As planes departed from their respective ports this summer, some carried Murray State students heading to experience new cultures. Mikayla Marshall and Shelby Murphy are two students that made the journey to a new country to serve communities abroad and gain the experiences of a lifetime.

Marshall’s trek to South Africa

Marshall, a junior from Frankfort, Kentucky is majoring in nonprofit leadership studies. She travelled to Cape Town, South Africa this summer for an organization called One Heart Source, a nonprofit working to end the inequality gap in South Africa. Marshall said the organization began in Tanzania but most of its efforts are focused in South Africa.

“South Africa has one of the highest Gini coefficients in the world, which measures inequality in societies,” Marshall said. “Their whole thing is to bridge that gap. The hope is that the children that they’re mentoring and have in their program will go on to higher education.”

She said that the mentees that graduate can bring education back into their communities to hopefully help them grow economically and socially.

Marshall was part of One Heart Source’s youth empowerment program and mentored two students. Marshall said she taught the children math on Mondays and Wednesdays and literacy on Tuesdays and Thursdays.

“We spent two hours with the kids getting to know them and having fun but I also taught them long division some days or grammar,” Marshall said. “The whole purpose was to give them that extra help they might need and to give them a safe place to go after school instead of just going and roaming the streets.”

Marshall said she worked at the only government-funded school in a very impoverished area and had one student named Antonio that loved Beyonce.

“My first day there he was quizzing me all about Beyonce and like ‘oh, do you actually know Beyonce songs’ and everything,” Marshall said. “Every day with them was just insane. Some days they were crazy and you had to round them up to get them to settle down but other days you just go along with it.”

Marshall said one of her favorite experiences in South Africa was hiking up Table Mountain just in time for sunrise.

“I went with one of the guys from my program and we started a little bit before 6 a.m. and it takes about two or so hours to get up this mountain,” Marshall said. “We made it up in an hour and a half, like booking it and sunrise is at 7:30 and we made it at like 7:20 something just in time to see the sun come through the mountains and that was insane.”

Murphy goes “Beyond Uganda” 

Murphy, junior from Lyon County, is an organizational communications major who studied abroad in Bugiri, Uganda. Murphy sponsors two children in Africa so they can go to school. She began sponsoring her first child four years ago after going to a conference with her youth group.

“The Compassion International is who I sponsor my child through,” Murphy said. “They had their event table set up there and that’s when they gave me all the information and I started walking around and they had little pamphlets of kids so then I found one.”

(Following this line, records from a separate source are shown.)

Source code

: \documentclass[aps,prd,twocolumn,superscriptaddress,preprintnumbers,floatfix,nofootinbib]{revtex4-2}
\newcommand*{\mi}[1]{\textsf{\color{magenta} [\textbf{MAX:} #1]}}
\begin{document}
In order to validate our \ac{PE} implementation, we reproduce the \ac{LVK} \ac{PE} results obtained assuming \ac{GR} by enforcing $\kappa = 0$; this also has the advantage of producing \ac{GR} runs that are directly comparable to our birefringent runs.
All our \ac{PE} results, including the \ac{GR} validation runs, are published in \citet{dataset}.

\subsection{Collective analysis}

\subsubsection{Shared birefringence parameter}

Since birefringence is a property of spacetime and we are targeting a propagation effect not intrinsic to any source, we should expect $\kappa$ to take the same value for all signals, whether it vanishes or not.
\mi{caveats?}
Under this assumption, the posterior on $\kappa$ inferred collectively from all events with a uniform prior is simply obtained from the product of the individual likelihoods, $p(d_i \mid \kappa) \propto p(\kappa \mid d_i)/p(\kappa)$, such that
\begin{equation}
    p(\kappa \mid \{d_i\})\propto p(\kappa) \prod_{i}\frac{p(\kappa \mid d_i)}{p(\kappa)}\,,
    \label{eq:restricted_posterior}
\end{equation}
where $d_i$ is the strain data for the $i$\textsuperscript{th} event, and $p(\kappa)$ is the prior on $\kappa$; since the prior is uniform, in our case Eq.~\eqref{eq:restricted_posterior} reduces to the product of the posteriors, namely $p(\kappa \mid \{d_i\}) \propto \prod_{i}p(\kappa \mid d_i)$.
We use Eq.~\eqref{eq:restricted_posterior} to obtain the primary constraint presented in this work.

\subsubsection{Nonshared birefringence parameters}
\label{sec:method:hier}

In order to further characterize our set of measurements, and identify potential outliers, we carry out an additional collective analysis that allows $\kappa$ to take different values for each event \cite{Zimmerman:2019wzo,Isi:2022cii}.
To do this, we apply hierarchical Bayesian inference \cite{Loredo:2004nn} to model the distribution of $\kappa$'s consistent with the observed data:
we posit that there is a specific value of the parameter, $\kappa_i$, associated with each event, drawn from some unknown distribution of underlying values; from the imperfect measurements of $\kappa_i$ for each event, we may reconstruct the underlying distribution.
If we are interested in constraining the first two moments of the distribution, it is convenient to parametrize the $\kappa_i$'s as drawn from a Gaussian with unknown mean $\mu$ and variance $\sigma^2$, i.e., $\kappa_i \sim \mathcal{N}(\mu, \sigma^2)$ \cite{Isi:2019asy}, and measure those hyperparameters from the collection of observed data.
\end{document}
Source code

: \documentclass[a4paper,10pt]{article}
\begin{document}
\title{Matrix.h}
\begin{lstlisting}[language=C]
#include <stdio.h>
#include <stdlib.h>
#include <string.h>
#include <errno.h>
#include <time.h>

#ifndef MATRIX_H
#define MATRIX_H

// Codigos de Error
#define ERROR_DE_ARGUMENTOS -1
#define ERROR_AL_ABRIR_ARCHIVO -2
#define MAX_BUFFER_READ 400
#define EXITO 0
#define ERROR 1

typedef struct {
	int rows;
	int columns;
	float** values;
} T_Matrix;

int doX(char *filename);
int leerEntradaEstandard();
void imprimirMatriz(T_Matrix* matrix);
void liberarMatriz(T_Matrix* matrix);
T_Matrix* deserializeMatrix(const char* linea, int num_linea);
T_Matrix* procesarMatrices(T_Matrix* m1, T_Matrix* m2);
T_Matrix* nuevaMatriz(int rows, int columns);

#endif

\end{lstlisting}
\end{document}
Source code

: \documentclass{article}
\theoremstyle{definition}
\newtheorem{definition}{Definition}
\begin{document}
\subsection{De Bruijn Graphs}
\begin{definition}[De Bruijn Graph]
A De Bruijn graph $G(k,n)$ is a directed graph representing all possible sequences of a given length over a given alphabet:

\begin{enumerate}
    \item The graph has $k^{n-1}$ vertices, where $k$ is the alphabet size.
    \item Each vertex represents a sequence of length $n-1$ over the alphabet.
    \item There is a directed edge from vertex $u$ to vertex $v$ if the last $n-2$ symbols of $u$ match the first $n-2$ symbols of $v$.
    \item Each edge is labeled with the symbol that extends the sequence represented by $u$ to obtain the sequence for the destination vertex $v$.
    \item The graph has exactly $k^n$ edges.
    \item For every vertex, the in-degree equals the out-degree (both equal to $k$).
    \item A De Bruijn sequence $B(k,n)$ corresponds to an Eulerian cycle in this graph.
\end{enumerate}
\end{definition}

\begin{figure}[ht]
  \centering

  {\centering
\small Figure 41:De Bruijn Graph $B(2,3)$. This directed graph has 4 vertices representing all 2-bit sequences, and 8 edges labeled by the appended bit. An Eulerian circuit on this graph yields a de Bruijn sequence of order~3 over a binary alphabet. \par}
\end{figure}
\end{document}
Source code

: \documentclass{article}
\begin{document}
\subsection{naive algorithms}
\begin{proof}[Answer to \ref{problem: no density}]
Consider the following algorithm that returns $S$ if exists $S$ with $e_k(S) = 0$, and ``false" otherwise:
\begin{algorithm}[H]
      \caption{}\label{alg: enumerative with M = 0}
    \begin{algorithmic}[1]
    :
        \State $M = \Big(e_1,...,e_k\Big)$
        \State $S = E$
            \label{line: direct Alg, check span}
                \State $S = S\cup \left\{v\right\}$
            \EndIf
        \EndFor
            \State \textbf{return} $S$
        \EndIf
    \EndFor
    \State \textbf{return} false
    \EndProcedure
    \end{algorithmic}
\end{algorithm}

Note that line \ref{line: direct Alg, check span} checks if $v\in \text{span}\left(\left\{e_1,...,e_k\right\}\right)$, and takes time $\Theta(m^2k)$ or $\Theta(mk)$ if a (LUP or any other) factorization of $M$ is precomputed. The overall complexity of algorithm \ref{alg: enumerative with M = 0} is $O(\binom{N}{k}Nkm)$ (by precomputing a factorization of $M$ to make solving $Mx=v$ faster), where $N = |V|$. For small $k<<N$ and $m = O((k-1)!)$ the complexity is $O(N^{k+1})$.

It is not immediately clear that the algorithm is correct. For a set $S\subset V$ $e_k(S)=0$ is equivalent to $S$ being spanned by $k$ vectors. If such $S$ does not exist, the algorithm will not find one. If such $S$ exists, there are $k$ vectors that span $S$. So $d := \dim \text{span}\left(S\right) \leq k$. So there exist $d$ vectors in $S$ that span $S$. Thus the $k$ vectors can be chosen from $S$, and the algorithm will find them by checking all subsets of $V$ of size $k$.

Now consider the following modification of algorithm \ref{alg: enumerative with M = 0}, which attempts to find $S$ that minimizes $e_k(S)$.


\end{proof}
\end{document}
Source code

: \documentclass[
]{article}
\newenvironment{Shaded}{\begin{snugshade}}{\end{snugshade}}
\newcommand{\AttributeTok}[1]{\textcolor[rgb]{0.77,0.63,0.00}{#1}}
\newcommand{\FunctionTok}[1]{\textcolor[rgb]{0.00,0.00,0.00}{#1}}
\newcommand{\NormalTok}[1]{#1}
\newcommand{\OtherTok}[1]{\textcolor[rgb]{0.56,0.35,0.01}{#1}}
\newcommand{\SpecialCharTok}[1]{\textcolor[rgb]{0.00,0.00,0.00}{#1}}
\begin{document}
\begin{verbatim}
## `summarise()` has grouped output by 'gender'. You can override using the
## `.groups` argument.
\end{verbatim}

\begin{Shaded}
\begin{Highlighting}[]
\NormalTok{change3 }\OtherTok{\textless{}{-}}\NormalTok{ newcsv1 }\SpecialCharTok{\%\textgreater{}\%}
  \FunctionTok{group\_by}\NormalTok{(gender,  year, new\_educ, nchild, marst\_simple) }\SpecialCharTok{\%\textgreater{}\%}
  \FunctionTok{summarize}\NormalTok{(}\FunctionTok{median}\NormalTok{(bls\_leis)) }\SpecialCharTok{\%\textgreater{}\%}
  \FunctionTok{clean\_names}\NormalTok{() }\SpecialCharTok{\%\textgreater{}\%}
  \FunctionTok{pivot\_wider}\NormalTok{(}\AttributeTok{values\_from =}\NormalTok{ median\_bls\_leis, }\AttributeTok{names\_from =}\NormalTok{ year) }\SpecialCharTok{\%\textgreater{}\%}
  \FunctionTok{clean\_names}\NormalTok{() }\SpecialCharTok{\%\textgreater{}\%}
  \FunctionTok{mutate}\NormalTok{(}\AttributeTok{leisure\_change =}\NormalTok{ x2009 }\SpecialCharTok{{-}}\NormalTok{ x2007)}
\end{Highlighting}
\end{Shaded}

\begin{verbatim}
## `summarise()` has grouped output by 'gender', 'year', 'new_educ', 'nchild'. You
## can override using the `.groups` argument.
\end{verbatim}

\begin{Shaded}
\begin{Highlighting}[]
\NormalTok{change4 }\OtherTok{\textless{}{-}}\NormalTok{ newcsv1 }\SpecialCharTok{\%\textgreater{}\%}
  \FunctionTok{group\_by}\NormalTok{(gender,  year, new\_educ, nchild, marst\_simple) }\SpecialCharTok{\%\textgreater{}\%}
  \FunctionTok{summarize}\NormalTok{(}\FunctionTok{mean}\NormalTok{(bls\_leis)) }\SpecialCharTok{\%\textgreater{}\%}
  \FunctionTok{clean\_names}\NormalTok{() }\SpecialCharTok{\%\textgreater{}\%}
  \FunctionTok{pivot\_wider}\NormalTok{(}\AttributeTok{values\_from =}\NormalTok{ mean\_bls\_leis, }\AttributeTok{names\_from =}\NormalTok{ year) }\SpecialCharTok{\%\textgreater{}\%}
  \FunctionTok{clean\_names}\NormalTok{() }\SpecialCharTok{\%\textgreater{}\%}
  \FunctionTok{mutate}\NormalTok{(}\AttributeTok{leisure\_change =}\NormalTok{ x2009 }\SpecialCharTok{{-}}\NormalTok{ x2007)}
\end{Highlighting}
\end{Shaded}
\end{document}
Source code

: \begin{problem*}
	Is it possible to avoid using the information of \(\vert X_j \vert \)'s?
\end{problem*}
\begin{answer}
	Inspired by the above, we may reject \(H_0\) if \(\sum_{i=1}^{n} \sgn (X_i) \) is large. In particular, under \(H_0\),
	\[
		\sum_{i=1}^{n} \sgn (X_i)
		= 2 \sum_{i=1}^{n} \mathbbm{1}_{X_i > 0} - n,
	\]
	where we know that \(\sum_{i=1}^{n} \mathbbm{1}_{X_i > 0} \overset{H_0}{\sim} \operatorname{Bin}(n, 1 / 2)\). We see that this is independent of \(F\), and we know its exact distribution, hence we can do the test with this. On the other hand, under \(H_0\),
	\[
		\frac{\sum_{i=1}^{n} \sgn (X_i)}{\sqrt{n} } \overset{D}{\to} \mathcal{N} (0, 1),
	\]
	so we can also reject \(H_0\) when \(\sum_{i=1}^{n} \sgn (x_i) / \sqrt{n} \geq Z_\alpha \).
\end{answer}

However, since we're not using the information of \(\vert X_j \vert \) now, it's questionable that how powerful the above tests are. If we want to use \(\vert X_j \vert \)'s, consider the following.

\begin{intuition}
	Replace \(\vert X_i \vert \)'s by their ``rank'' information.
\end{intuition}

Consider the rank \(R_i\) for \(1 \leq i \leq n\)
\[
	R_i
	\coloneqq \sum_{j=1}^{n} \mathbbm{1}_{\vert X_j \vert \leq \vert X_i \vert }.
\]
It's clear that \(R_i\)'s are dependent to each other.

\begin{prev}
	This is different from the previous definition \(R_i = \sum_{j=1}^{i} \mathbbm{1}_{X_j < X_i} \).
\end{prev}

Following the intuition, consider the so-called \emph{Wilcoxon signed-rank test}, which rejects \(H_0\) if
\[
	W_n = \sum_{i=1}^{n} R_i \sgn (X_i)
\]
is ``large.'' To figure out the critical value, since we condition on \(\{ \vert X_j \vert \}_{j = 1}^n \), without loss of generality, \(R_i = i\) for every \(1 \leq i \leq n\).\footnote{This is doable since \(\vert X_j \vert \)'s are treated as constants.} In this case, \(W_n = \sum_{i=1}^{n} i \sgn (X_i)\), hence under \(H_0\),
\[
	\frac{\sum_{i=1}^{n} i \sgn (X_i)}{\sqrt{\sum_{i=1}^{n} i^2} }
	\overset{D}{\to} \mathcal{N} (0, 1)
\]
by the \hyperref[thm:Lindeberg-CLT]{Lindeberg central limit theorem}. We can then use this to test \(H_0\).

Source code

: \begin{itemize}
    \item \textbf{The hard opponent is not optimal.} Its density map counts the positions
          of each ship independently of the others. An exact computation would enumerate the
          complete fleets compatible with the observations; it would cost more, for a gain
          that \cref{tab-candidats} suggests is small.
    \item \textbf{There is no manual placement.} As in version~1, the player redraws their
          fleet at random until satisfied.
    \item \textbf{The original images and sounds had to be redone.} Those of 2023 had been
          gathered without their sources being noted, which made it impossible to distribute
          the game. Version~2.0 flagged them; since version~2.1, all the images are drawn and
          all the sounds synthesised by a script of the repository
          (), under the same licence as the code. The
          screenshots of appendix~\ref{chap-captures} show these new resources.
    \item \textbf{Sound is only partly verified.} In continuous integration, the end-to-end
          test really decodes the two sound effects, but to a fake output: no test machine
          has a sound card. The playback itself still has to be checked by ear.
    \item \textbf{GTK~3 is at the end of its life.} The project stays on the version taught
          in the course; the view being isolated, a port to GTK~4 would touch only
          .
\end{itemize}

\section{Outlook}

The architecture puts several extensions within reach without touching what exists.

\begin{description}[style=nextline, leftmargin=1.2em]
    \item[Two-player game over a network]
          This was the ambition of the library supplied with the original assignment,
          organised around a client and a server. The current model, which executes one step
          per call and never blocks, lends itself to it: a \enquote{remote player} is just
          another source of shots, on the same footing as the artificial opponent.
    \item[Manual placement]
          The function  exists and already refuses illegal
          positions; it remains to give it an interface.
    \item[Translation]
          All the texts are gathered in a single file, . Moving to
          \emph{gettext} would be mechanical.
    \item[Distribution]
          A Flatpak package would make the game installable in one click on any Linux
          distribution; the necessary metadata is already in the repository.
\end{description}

Murphy travelled through Paducah-based organization Beyond Uganda whose community development center is rooted in Bugiri. She lived in the children’s home where she was stationed for five weeks doing mission work and completing her studies for nonprofit.

“I went over there initially to fill my internship and get a background with administration and nonprofit. But it turned into Beyond Uganda finding out that I do photography, videography and painting so it turned into service projects with them.”

Murphy helped redo the Beyond Uganda office. She said she redid all the sponsorship photos on their website and took videos that will be shown at the organization’s banquet this fall.

Building Relationships

Murphy said she only spent a day with her first sponsored child, a six-year-old boy, but visited the elementary school he just started at. She said she just started sponsoring another child named Diana through Beyond Uganda.

“The girl that I sponsor with Beyond Uganda is in the children’s home so I kind of had that personal relationship with her,” Murphy said.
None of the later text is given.